BUSQUEDA DE IDENTIDADES
Los exámenes de sangre para determinar paternidad ya eran conocidos en la década del 70, pero en este caso los padres estaban desaparecidos.
Mary-Claire King y su equipo buscaron un marcador que pudiese servir para probar el parentesco de las abuelas con sus nietos. Estos científicos llegaron a la conclusión de que es muy baja la probabilidad de tener la misma combinación de antígenos de histocompatibilidad si dos personas no están emparentadas.

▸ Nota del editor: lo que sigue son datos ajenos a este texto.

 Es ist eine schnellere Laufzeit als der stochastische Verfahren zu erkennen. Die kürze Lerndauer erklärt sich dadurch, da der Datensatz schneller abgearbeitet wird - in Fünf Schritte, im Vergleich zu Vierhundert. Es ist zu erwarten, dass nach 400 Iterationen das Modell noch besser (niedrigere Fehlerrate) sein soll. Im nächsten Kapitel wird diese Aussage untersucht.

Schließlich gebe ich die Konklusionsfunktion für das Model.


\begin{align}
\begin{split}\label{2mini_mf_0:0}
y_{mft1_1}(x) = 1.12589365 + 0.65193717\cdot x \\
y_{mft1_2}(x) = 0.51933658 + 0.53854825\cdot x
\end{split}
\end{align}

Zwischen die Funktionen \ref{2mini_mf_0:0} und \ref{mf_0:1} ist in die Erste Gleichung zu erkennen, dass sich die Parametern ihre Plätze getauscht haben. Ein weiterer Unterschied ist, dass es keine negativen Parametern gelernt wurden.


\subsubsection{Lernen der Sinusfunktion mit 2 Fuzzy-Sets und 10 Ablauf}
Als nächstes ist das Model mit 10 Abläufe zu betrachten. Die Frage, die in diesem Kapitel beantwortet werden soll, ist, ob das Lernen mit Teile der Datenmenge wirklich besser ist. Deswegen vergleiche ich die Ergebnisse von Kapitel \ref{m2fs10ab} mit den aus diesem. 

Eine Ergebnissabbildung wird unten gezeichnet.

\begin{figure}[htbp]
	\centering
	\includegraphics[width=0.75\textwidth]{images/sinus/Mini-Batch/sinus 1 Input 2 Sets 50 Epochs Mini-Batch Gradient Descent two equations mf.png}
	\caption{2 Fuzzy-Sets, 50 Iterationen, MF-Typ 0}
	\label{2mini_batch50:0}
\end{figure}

Mary-Claire King fue una de las pioneras en el uso del ADN mitocondrial para los estudios de filiación. Ella se dio cuenta que era la molécula ideal porque se transmitía exclusivamente a través del linaje materno,
era extremadamente variable y muy fácil de secuenciar y amplificar mediante la reacción en cadena de la polimerasa.
Esta científica, junto con las Abuelas y Penchaszadeh desarrollaron el “Índice de abuelidad”, una fórmula estadística que establece sin lugar a dudas la probabilidad de parentesco entre una abuela y su nieto
o nieta. Para ser precisos: el índice de abuelidad asegura con un 99,99% de eficacia la probabilidad de parentesco.

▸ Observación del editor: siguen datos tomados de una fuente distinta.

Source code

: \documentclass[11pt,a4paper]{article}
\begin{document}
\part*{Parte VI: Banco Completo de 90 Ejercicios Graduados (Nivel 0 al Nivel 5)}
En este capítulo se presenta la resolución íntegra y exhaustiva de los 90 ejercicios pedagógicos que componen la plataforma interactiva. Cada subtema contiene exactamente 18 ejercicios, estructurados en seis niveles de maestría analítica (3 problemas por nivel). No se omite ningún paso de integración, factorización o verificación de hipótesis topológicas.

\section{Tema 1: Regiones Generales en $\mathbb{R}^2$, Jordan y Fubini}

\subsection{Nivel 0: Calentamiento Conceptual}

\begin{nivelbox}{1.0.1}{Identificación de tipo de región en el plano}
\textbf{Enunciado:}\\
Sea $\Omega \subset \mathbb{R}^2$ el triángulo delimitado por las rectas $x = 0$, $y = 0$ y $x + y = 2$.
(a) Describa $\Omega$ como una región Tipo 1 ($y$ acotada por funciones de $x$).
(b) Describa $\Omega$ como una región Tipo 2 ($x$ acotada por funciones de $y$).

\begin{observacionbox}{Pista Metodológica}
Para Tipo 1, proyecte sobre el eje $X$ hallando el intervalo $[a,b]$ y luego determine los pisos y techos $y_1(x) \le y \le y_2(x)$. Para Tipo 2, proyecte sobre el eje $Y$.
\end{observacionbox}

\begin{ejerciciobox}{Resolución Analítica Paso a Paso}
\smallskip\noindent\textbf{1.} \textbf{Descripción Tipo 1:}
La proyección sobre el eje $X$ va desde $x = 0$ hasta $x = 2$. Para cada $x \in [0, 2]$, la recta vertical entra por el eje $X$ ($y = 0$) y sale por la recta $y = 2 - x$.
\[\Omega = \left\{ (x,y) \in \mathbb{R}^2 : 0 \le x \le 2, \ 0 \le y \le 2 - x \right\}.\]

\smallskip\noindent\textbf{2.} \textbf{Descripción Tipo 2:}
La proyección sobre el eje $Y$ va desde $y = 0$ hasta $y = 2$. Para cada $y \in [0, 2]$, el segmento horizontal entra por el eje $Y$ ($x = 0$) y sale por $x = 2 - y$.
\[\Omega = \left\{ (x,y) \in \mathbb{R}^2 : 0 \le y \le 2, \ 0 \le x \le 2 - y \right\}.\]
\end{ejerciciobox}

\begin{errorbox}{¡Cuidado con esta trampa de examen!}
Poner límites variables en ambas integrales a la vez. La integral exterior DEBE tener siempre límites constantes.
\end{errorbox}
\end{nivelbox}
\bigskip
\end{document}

A mediados de los años 80, las Abuelas impulsaron la creación de un banco para almacenar sus perfiles genéticos y garantizar la identificación de sus nietos. El Banco Nacional de Datos Genéticos (BNDG) desde entonces se encarga de resolver la filiación de las niñas y niños apropiados durante la última dictadura.

LA EAAF
Más tarde se formó el Equipo Argentino de Antropología Forense, con el fin de investigar los casos de personas desaparecidas en Argentina durante la última dictadura militar (1976-1983).
Un ejemplo destacado en el que la genética, en colaboración con la EAAF, logró reunir familias separadas durante la dictadura, es el caso de Ignacio Montoya Carlotto. Ignacio fue apropiado al nacer durante la dictadura militar en Argentina y creció con una identidad falsa. Su abuela, Estela de Carlotto, una de las líderes de las Abuelas de Plaza de Mayo, buscó incansablemente a su nieto. En 2014, Ignacio decidió someterse a una prueba de ADN con la EAAF para verificar su identidad. Gracias a la tecnología genética y al trabajo del equipo forense, se confirmó que era el nieto de Estela de Carlotto. Este emocionante encuentro permitió la reunión de Ignacio con su familia biológica y marcó un hito en la búsqueda de la verdad y la justicia en Argentina.
Las abuelas de plaza de mayo han desarrollado un eficaz método de investigación y gracias a él han logrado restituir 132 nietos desaparecidos durante la dictadura, que fueron entregados ilícitamente a familias adoptivas, y que en su mayoría desconocían sus orígenes.
La genética ha permitido la utilización de pruebas de ADN para establecer la filiación biológica y determinar la verdadera identidad de los niños apropiados durante este periodo. Estas pruebas han sido cruciales para identificar a los nietos y devolverles su legítima identidad, brindándoles la oportunidad de conocer su historia y reunirse con sus familias biológicas.
El estudio de ADN fue y es crucial a la hora de la identificación de los presuntos nietos.
Las Abuelas de Plaza de Mayo merecen reconocimiento por su destacado papel en el campo de la
genética.
Su trabajo en la utilización de la genética como herramienta para restituir la identidad de los nietos
desaparecidos ha sido reconocido a nivel nacional e internacional. Siendo pioneras en el uso de las técnicas genética en la búsqueda de la verdad y la justicia, sentaron un precedente para futuros casos de violaciones a los derechos humanos en todo el mundo. Por eso, su legado en el campo de la genética es invaluable y ha dejado un impacto duradero en la historia.